Teno also recounts many episodes in his eventful artistic journey, like his early career as a video technician at France 3 in the 80’s, his organizational experiences during this Parisian stay, or the pivotal “encounter with [Souleymane] Cissé that really pushed me to start making films” (132). Whereas Cissé sensed great potential in the young journalist then attending his first FESPACO in 1983, Sembène Ousmane “sent him packing” (132), as though he were some pesky gadfly. Yet more than the personal revelations, amusing anecdotes, and other biographical tidbits, such as his brief stint as a door-to-door salesman selling select passages of Mao’s Little Red Book in the streets of Yaounde, what stands out, in Part II, is the concern to showcase Teno’s unique voice. It is as though Thackway were taking a cue from Teno himself, a filmmaker known to muster oral storytelling methods and modernist collage techniques in order to craft a specific brand of voiceover narration that lets a distinctly African “first person plural” come through in his documentaries. Indeed, the tangled issue of the voice in documentary is addressed head-on at some point, but Teno spells out his argument with a disconcerting ease; he details his filmic procedures with such clarity (162-3) that after reading his statements, one comes away better informed, and with a firmer grasp on the matter than is usually the case after digesting massive amounts of film theory. The same can be said of Teno’s discussion of his differential use of the archival footage, the “archiveological” dimension of his films, to borrow Catherine Russell’s recent conceptual tweak in Archiveology: Walter Benjamin and Archival Film Practices. Usually, most filmmakers evince a keener sensitivity to the granularity of the moving image than to the modularity of time, or vice-versa. Few can attend to both, consistently. Teno does, as he explains in the two interview segments that I found the most insightful, as far as his conception of the cinematic chronotope: “(Hi)stories, Memory” and “Decolonizing the Film Library” (170-185).

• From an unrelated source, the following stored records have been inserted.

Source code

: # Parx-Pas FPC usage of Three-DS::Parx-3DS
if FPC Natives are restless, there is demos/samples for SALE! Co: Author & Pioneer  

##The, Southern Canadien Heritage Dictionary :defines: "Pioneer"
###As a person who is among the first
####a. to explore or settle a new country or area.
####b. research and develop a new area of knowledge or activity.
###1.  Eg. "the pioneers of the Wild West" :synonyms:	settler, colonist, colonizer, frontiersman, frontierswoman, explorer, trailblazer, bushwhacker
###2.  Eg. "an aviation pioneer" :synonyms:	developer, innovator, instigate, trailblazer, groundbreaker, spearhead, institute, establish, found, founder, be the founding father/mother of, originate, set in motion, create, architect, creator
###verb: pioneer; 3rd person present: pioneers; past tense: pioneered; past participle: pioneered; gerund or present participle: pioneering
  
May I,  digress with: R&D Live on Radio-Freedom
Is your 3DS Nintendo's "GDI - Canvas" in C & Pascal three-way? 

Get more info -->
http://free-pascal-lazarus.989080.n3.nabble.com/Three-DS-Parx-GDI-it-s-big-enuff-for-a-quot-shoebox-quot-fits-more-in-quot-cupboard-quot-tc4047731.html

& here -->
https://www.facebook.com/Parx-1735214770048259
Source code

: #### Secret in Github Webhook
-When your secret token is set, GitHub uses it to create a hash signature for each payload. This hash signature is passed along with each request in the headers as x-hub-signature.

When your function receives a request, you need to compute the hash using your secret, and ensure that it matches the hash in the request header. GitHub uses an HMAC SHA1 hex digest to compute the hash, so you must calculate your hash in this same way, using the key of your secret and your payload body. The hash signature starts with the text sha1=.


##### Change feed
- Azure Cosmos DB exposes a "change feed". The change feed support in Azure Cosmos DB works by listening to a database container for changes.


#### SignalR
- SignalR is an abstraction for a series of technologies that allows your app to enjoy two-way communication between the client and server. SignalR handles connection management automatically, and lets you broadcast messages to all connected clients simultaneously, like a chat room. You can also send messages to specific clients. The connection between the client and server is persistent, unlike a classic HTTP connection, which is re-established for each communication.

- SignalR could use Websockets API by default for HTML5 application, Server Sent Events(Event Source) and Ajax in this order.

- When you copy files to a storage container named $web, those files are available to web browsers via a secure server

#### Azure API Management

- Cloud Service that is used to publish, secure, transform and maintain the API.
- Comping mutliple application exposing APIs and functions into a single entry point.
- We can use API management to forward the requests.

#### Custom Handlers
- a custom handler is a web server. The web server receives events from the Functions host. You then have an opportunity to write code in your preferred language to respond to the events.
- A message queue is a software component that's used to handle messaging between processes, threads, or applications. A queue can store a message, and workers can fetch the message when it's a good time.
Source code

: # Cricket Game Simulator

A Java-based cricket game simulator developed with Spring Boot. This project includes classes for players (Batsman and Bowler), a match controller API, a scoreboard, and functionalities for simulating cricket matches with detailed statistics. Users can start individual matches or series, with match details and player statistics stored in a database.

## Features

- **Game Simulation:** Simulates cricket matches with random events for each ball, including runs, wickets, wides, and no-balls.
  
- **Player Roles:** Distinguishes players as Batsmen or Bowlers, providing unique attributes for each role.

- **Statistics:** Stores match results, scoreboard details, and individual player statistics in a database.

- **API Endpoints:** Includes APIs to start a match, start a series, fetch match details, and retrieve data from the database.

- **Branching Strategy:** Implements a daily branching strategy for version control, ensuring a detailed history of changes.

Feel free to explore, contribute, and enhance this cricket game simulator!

Part III, the final section, consists of two appendices on Teno’s writings and films, respectively. Of particular significance is the inclusion of “Writing on Walls,” one of the most articulate and thought-provoking essays on documentary filmmaking from the margins, but also a manifesto of minoritarian cinema on the same scale as Getino and Solanas’s “Toward a Third Cinema”—hence its deserved status as the only Francophone text anthologized in Jonathan Kahana’s The Documentary Film Reader.

By and large, Reel Resistance is a timely addition to the growing body of critical studies of African filmmakers published over the last three decades, dating back to Françoise Pfaff’s The Cinema of Ousmane Sembène, A Pioneer of African Film (1984) and Twenty-Five Black African Filmmakers (1988). The prose is less crisp than in Thackway’s earlier Africa Shoots Back, there are far too many sprawling digressive footnotes, and in Part II there is a certain academic gravitas in the rounds of “informal talks” with Teno that tends to make the latter, well-known for his conversational levity, sound like an Oxbridge don pontificating to an audience of devoutly captivated followers. Still, this takes nothing from the overall significance of this monograph as a compass film and media scholars of an interdisciplinary bent can count on to embark on a journey of discovery of this key transitional figure in the short history of African postcolonial cinemas.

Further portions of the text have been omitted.